## Task directions
Could you reproduce, from the records below, everything from the line with "indicada para resolver" down to the line with "restringida usando claves", keeping both of those lines and changing nothing?

## Records for this task
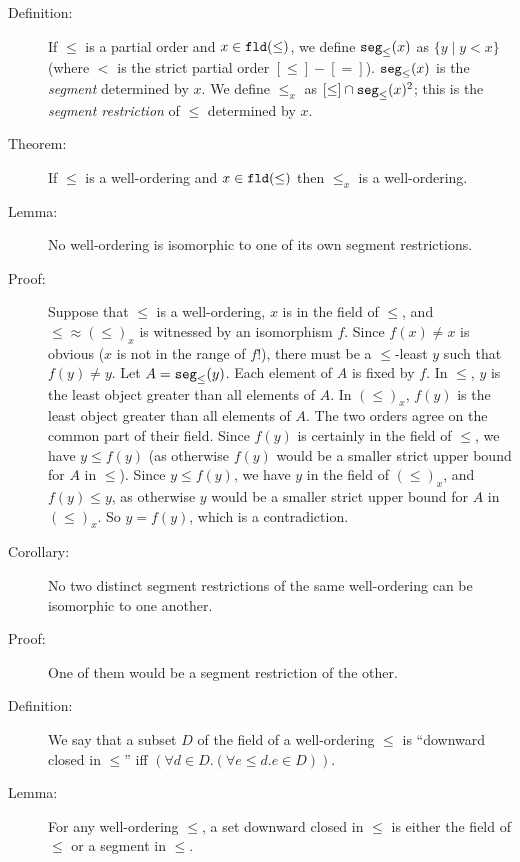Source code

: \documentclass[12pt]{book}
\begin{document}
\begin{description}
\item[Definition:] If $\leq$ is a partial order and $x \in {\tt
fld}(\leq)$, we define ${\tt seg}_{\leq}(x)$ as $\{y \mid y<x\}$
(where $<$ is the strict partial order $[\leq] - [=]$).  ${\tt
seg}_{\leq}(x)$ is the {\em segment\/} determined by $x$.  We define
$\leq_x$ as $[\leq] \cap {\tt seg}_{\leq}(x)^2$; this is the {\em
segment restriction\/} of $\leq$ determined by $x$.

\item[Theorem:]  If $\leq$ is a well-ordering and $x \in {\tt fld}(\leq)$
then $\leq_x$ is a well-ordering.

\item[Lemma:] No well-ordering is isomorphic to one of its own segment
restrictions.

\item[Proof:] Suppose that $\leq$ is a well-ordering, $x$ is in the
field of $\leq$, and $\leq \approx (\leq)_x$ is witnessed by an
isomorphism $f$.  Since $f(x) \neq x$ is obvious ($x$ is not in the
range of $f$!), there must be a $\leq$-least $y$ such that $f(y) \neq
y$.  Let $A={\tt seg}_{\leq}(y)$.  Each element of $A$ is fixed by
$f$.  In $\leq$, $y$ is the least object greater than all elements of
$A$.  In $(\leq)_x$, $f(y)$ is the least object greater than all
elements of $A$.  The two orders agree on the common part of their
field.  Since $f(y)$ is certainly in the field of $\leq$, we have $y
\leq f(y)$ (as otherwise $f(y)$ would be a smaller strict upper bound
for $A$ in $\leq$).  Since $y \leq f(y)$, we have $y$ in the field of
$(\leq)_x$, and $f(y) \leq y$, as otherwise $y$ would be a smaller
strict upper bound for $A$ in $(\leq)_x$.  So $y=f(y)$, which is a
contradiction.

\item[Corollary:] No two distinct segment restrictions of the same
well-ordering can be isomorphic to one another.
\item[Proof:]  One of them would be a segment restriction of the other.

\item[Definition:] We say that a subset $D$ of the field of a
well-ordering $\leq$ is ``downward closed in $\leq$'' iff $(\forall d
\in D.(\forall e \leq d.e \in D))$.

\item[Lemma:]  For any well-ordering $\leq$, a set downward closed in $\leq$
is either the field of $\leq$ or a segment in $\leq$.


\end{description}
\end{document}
* * *
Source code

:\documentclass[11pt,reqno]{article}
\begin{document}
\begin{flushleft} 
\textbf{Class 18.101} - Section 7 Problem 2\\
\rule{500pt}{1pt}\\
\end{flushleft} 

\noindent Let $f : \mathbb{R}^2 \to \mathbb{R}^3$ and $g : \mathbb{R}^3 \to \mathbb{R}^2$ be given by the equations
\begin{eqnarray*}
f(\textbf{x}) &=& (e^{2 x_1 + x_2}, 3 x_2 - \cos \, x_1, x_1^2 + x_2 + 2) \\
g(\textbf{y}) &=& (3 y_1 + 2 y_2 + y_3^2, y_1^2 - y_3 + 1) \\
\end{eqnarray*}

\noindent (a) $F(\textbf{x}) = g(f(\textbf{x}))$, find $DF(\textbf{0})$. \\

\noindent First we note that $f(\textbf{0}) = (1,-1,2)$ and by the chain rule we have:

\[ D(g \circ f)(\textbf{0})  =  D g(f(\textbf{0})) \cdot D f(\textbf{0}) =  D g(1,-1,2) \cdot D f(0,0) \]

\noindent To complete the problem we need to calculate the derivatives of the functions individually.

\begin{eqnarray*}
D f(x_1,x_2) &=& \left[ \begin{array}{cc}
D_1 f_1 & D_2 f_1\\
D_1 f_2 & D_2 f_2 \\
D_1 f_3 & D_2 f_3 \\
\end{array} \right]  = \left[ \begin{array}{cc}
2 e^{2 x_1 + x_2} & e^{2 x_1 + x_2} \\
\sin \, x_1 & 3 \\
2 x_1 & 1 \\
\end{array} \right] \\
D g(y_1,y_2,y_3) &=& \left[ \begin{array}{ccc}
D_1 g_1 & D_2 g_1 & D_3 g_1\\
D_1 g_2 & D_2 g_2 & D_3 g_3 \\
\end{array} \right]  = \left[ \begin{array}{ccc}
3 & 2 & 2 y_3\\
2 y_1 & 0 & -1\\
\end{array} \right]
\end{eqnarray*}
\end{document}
* * *
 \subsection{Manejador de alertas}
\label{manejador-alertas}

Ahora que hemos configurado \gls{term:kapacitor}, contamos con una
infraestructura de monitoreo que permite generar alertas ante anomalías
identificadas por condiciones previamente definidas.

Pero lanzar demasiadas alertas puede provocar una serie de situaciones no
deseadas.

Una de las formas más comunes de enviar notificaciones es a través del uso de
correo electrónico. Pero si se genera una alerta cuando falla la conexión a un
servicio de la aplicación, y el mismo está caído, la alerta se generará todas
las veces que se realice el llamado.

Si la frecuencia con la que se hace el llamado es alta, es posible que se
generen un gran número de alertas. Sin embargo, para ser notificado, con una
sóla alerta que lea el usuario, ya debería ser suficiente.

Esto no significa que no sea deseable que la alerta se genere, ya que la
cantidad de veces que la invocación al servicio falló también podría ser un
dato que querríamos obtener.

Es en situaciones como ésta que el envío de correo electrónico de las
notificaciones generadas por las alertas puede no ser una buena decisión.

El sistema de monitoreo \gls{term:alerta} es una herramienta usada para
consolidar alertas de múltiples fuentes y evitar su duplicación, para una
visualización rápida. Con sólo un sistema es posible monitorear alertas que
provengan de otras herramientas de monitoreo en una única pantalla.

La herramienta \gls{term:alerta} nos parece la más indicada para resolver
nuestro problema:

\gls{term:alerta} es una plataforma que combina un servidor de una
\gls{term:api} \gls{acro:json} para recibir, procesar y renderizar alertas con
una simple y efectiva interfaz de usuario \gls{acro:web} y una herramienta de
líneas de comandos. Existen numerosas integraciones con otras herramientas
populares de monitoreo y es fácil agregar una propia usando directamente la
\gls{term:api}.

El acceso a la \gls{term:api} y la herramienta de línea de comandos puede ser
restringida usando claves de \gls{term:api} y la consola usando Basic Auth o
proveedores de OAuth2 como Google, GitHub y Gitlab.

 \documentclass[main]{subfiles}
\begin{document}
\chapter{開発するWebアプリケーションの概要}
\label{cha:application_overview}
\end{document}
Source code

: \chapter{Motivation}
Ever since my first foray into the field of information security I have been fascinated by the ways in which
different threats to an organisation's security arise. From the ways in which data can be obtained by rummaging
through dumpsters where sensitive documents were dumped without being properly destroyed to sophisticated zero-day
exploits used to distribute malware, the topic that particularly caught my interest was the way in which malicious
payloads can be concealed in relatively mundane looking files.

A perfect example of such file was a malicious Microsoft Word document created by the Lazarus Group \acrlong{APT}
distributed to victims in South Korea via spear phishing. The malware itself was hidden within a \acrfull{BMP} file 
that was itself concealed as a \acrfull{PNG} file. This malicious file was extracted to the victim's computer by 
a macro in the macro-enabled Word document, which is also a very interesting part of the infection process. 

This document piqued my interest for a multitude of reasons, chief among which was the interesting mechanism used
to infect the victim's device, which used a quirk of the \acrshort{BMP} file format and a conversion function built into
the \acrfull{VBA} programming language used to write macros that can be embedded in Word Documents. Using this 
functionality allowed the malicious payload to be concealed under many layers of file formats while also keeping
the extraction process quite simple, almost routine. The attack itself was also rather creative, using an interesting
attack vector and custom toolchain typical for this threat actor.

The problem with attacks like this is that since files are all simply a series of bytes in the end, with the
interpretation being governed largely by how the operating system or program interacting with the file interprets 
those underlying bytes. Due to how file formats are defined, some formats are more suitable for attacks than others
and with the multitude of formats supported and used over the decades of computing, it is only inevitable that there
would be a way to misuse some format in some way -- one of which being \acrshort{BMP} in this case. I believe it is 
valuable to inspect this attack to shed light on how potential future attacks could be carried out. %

## Result below
La herramienta \gls{term:alerta} nos parece la más indicada para resolver
nuestro problema:

\gls{term:alerta} es una plataforma que combina un servidor de una
\gls{term:api} \gls{acro:json} para recibir, procesar y renderizar alertas con
una simple y efectiva interfaz de usuario \gls{acro:web} y una herramienta de
líneas de comandos. Existen numerosas integraciones con otras herramientas
populares de monitoreo y es fácil agregar una propia usando directamente la
\gls{term:api}.

El acceso a la \gls{term:api} y la herramienta de línea de comandos puede ser
restringida usando claves de \gls{term:api} y la consola usando Basic Auth o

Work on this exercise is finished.